**Record extracts**
--------------------------------------------------
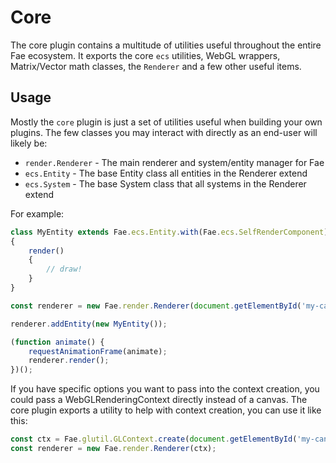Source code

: # Core

The core plugin contains a multitude of utilities useful throughout the entire Fae ecosystem.
It exports the core `ecs` utilities, WebGL wrappers, Matrix/Vector math classes, the `Renderer`
and a few other useful items.

## Usage

Mostly the `core` plugin is just a set of utilities useful when building your own plugins.
The few classes you may interact with directly as an end-user will likely be:

- `render.Renderer` - The main renderer and system/entity manager for Fae
- `ecs.Entity` - The base Entity class all entities in the Renderer extend
- `ecs.System` - The base System class that all systems in the Renderer extend

For example:

```js
class MyEntity extends Fae.ecs.Entity.with(Fae.ecs.SelfRenderComponent)
{
    render()
    {
        // draw!
    }
}

const renderer = new Fae.render.Renderer(document.getElementById('my-canvas'));

renderer.addEntity(new MyEntity());

(function animate() {
    requestAnimationFrame(animate);
    renderer.render();
})();
```

If you have specific options you want to pass into the context creation, you could pass a
WebGLRenderingContext directly instead of a canvas. The core plugin exports a utility to
help with context creation, you can use it like this:

```js
const ctx = Fae.glutil.GLContext.create(document.getElementById('my-canvas'), { antialias: false });
const renderer = new Fae.render.Renderer(ctx);
```
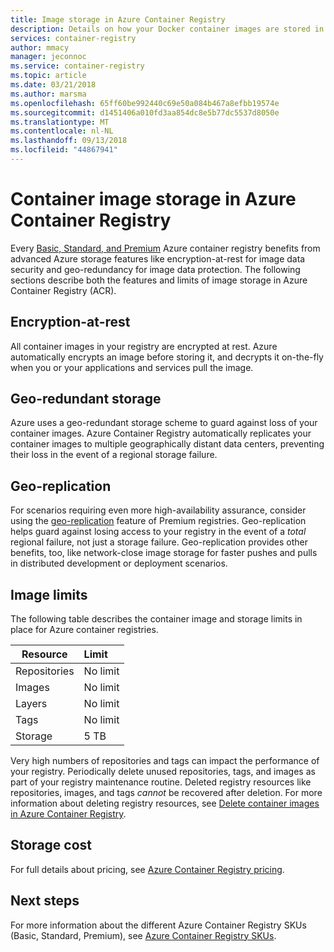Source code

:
 ```yaml
---
title: Image storage in Azure Container Registry
description: Details on how your Docker container images are stored in Azure Container Registry, including security, redundancy, and capacity.
services: container-registry
author: mmacy
manager: jeconnoc
ms.service: container-registry
ms.topic: article
ms.date: 03/21/2018
ms.author: marsma
ms.openlocfilehash: 65ff60be992440c69e50a084b467a8efbb19574e
ms.sourcegitcommit: d1451406a010fd3aa854dc8e5b77dc5537d8050e
ms.translationtype: MT
ms.contentlocale: nl-NL
ms.lasthandoff: 09/13/2018
ms.locfileid: "44867941"
---
```

# <a name="container-image-storage-in-azure-container-registry"></a>Container image storage in Azure Container Registry

Every [Basic, Standard, and Premium](container-registry-skus.md) Azure container registry benefits from advanced Azure storage features like encryption-at-rest for image data security and geo-redundancy for image data protection. The following sections describe both the features and limits of image storage in Azure Container Registry (ACR).

## <a name="encryption-at-rest"></a>Encryption-at-rest

All container images in your registry are encrypted at rest. Azure automatically encrypts an image before storing it, and decrypts it on-the-fly when you or your applications and services pull the image.

## <a name="geo-redundant-storage"></a>Geo-redundant storage

Azure uses a geo-redundant storage scheme to guard against loss of your container images. Azure Container Registry automatically replicates your container images to multiple geographically distant data centers, preventing their loss in the event of a regional storage failure.

## <a name="geo-replication"></a>Geo-replication

For scenarios requiring even more high-availability assurance, consider using the [geo-replication](container-registry-geo-replication.md) feature of Premium registries. Geo-replication helps guard against losing access to your registry in the event of a *total* regional failure, not just a storage failure. Geo-replication provides other benefits, too, like network-close image storage for faster pushes and pulls in distributed development or deployment scenarios.

## <a name="image-limits"></a>Image limits

The following table describes the container image and storage limits in place for Azure container registries.

| Resource | Limit |
| -------- | :---- |
| Repositories | No limit |
| Images | No limit |
| Layers | No limit |
| Tags | No limit|
| Storage | 5 TB |

Very high numbers of repositories and tags can impact the performance of your registry. Periodically delete unused repositories, tags, and images as part of your registry maintenance routine. Deleted registry resources like repositories, images, and tags *cannot* be recovered after deletion. For more information about deleting registry resources, see [Delete container images in Azure Container Registry](container-registry-delete.md).

## <a name="storage-cost"></a>Storage cost

For full details about pricing, see [Azure Container Registry pricing][pricing].

## <a name="next-steps"></a>Next steps

For more information about the different Azure Container Registry SKUs (Basic, Standard, Premium), see [Azure Container Registry SKUs](container-registry-skus.md).

<!-- IMAGES -->

<!-- LINKS - External -->
[portal]: https://portal.azure.com
[pricing]: http://aka.ms/acr/pricing

<!-- LINKS - Internal -->
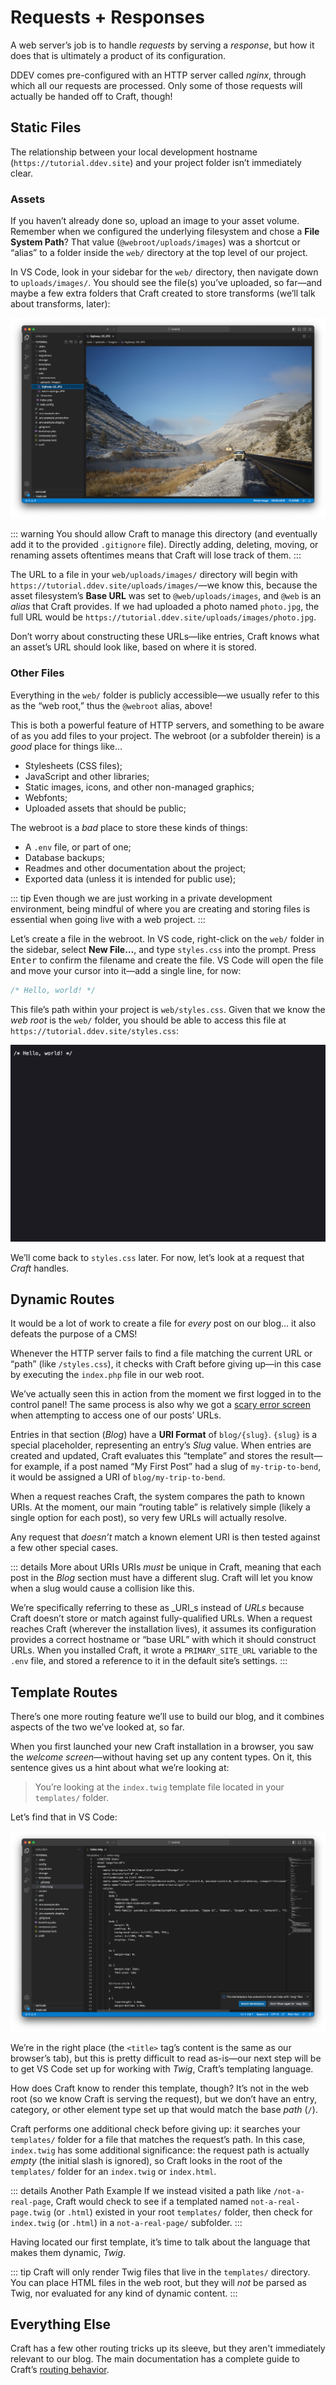 # Requests + Responses

A web server’s job is to handle _requests_ by serving a _response_, but how it does that is ultimately a product of its configuration.

DDEV comes pre-configured with an HTTP server called _nginx_, through which all our requests are processed. Only some of those requests will actually be handed off to Craft, though!

## Static Files

The relationship between your local development hostname (`https://tutorial.ddev.site`) and your project folder isn’t immediately clear.

### Assets

If you haven’t already done so, upload an image to your asset volume. Remember when we configured the underlying filesystem and chose a **File System Path**? That value (`@webroot/uploads/images`) was a shortcut or “alias” to a folder inside the `web/` directory at the top level of our project.

In VS Code, look in your sidebar for the `web/` directory, then navigate down to `uploads/images/`. You should see the file(s) you’ve uploaded, so far—and maybe a few extra folders that Craft created to store transforms (we’ll talk about transforms, later):

![Viewing files in the web root of our project folder](../images/web-root-uploads.png)

::: warning
You should allow Craft to manage this directory (and eventually add it to the provided `.gitignore` file). Directly adding, deleting, moving, or renaming assets oftentimes means that Craft will lose track of them.
:::

The URL to a file in your `web/uploads/images/` directory will begin with `https://tutorial.ddev.site/uploads/images/`—we know this, because the asset filesystem’s **Base URL** was set to `@web/uploads/images`, and `@web` is an _alias_ that Craft provides. If we had uploaded a photo named `photo.jpg`, the full URL would be `https://tutorial.ddev.site/uploads/images/photo.jpg`.

Don’t worry about constructing these URLs—like entries, Craft knows what an asset’s URL should look like, based on where it is stored.

### Other Files

Everything in the `web/` folder is publicly accessible—we usually refer to this as the “web root,” thus the `@webroot` alias, above!

This is both a powerful feature of HTTP servers, and something to be aware of as you add files to your project. The webroot (or a subfolder therein) is a _good_ place for things like…

- Stylesheets (CSS files);
- JavaScript and other libraries;
- Static images, icons, and other non-managed graphics;
- Webfonts;
- Uploaded assets that should be public;

The webroot is a _bad_ place to store these kinds of things:

- A `.env` file, or part of one;
- Database backups;
- Readmes and other documentation about the project;
- Exported data (unless it is intended for public use);

::: tip
Even though we are just working in a private development environment, being mindful of where you are creating and storing files is essential when going live with a web project.
:::

Let’s create a file in the webroot. In VS code, right-click on the `web/` folder in the sidebar, select **New File…**, and type `styles.css` into the prompt. Press <kbd>Enter</kbd> to confirm the filename and create the file. VS Code will open the file and move your cursor into it—add a single line, for now:

```css
/* Hello, world! */
```

This file’s path within your project is `web/styles.css`. Given that we know the _web root_ is the `web/` folder, you should be able to access this file at `https://tutorial.ddev.site/styles.css`:

<BrowserShot url="https://tutorial.ddev.site/styles.css" :link="false">
<img src="../images/web-root-stylesheet.png" alt="Text representation of a stylesheet, loaded directly in a browser." />
</BrowserShot>

We’ll come back to `styles.css` later. For now, let’s look at a request that _Craft_ handles.

## Dynamic Routes

It would be a lot of work to create a file for _every_ post on our blog… it also defeats the purpose of a CMS!

Whenever the HTTP server fails to find a file matching the current URL or “path” (like `/styles.css`), it checks with Craft before giving up—in this case by executing the `index.php` file in our web root.

We’ve actually seen this in action from the moment we first logged in to the control panel! The same process is also why we got a [scary error screen](../configure/editing.md#previewing) when attempting to access one of our posts’ URLs.

Entries in that section (_Blog_) have a **URI Format** of `blog/{slug}`. `{slug}` is a special placeholder, representing an entry’s _Slug_ value. When entries are created and updated, Craft evaluates this “template” and stores the result—for example, if a post named “My First Post” had a slug of `my-trip-to-bend`, it would be assigned a URI of `blog/my-trip-to-bend`.

When a request reaches Craft, the system compares the path to known URIs. At the moment, our main “routing table” is relatively simple (likely a single option for each post), so very few URLs will actually resolve.

Any request that _doesn’t_ match a known element URI is then tested against a few other special cases.

::: details More about URIs
URIs _must_ be unique in Craft, meaning that each post in the _Blog_ section must have a different slug. Craft will let you know when a slug would cause a collision like this.

We’re specifically referring to these as _URI_s instead of _URLs_ because Craft doesn’t store or match against fully-qualified URLs. When a request reaches Craft (wherever the installation lives), it assumes its configuration provides a correct hostname or “base URL” with which it should construct URLs. When you installed Craft, it wrote a `PRIMARY_SITE_URL` variable to the `.env` file, and stored a reference to it in the default site’s settings.
:::

## Template Routes

There’s one more routing feature we’ll use to build our blog, and it combines aspects of the two we’ve looked at, so far.

When you first launched your new Craft installation in a browser, you saw the _welcome screen_—without having set up any content types. On it, this sentence gives us a hint about what we’re looking at:

> You’re looking at the `index.twig` template file located in your `templates/` folder.

Let’s find that in VS Code:

![VS Code with index.html open and a prompt to install extensions visible](../images/vs-code-index-twig.png)

We’re in the right place (the `<title>` tag’s content is the same as our browser’s tab), but this is pretty difficult to read as-is—our next step will be to get VS Code set up for working with _Twig_, Craft’s templating language.

How does Craft know to render this template, though? It’s not in the web root (so we know Craft is serving the request), but we don’t have an entry, category, or other element type set up that would match the base _path_ (`/`).

Craft performs one additional check before giving up: it searches your `templates/` folder for a file that matches the request’s path. In this case, `index.twig` has some additional significance: the request path is actually _empty_ (the initial slash is ignored), so Craft looks in the root of the `templates/` folder for an `index.twig` or `index.html`.

::: details Another Path Example
If we instead visited a path like `/not-a-real-page`, Craft would check to see if a templated named `not-a-real-page.twig` (or `.html`) existed in your root `templates/` folder, then check for `index.twig` (or `.html`) in a `not-a-real-page/` subfolder.
:::

Having located our first template, it’s time to talk about the language that makes them dynamic, _Twig_.

::: tip
Craft will only render Twig files that live in the `templates/` directory. You can place HTML files in the web root, but they will _not_ be parsed as Twig, nor evaluated for any kind of dynamic content.
:::

## Everything Else

Craft has a few other routing tricks up its sleeve, but they aren't immediately relevant to our blog. The main documentation has a complete guide to Craft’s [routing behavior](/4.x/routing.md).
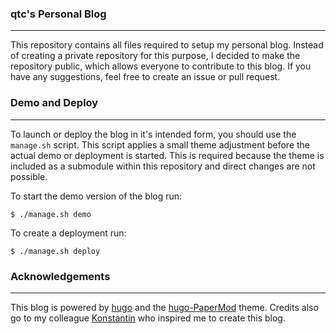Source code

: ### qtc's Personal Blog

----

This repository contains all files required to setup my personal blog. Instead of
creating a private repository for this purpose, I decided to make the repository
public, which allows everyone to contribute to this blog. If you have any suggestions,
feel free to create an issue or pull request.


### Demo and Deploy

----

To launch or deploy the blog in it's intended form, you should use the ``manage.sh`` script.
This script applies a small theme adjustment before the actual demo or deployment is started.
This is required because the theme is included as a submodule within this repository and
direct changes are not possible.

To start the demo version of the blog run:

```console
$ ./manage.sh demo
```

To create a deployment run:

```console
$ ./manage.sh deploy
```


### Acknowledgements

----

This blog is powered by [hugo](https://github.com/gohugoio/hugo) and the [hugo-PaperMod](
https://github.com/adityatelange/hugo-PaperMod) theme. Credits also go to my colleague
[Konstantin](https://twitter.com/kwnypwny) who inspired me to create this blog.
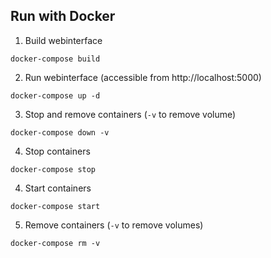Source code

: ## Run with Docker 

1. Build webinterface
```
docker-compose build
```

2. Run webinterface (accessible from http://localhost:5000)
```
docker-compose up -d
```

3. Stop and remove containers (`-v` to remove volume)
```
docker-compose down -v
```

4. Stop containers
```
docker-compose stop
```

4. Start containers
```
docker-compose start
```

5. Remove containers (`-v` to remove volumes)
```
docker-compose rm -v
```



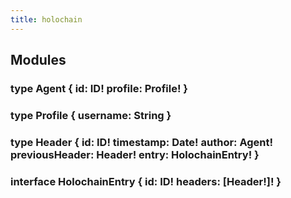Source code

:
 ```yaml
---
title: holochain
---
```


## Modules
### type Agent { id: ID! profile: Profile! }
### type Profile { username: String }
### type Header { id: ID! timestamp: Date! author: Agent! previousHeader: Header! entry: HolochainEntry! }
### interface HolochainEntry { id: ID! headers: [Header!]! }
--------------------------------------------------
**Action item**
Reproduce each line above that contains "encryption".

**Exercise answer**
Every [Basic, Standard, and Premium](container-registry-skus.md) Azure container registry benefits from advanced Azure storage features like encryption-at-rest for image data security and geo-redundancy for image data protection. The following sections describe both the features and limits of image storage in Azure Container Registry (ACR).
## <a name="encryption-at-rest"></a>Encryption-at-rest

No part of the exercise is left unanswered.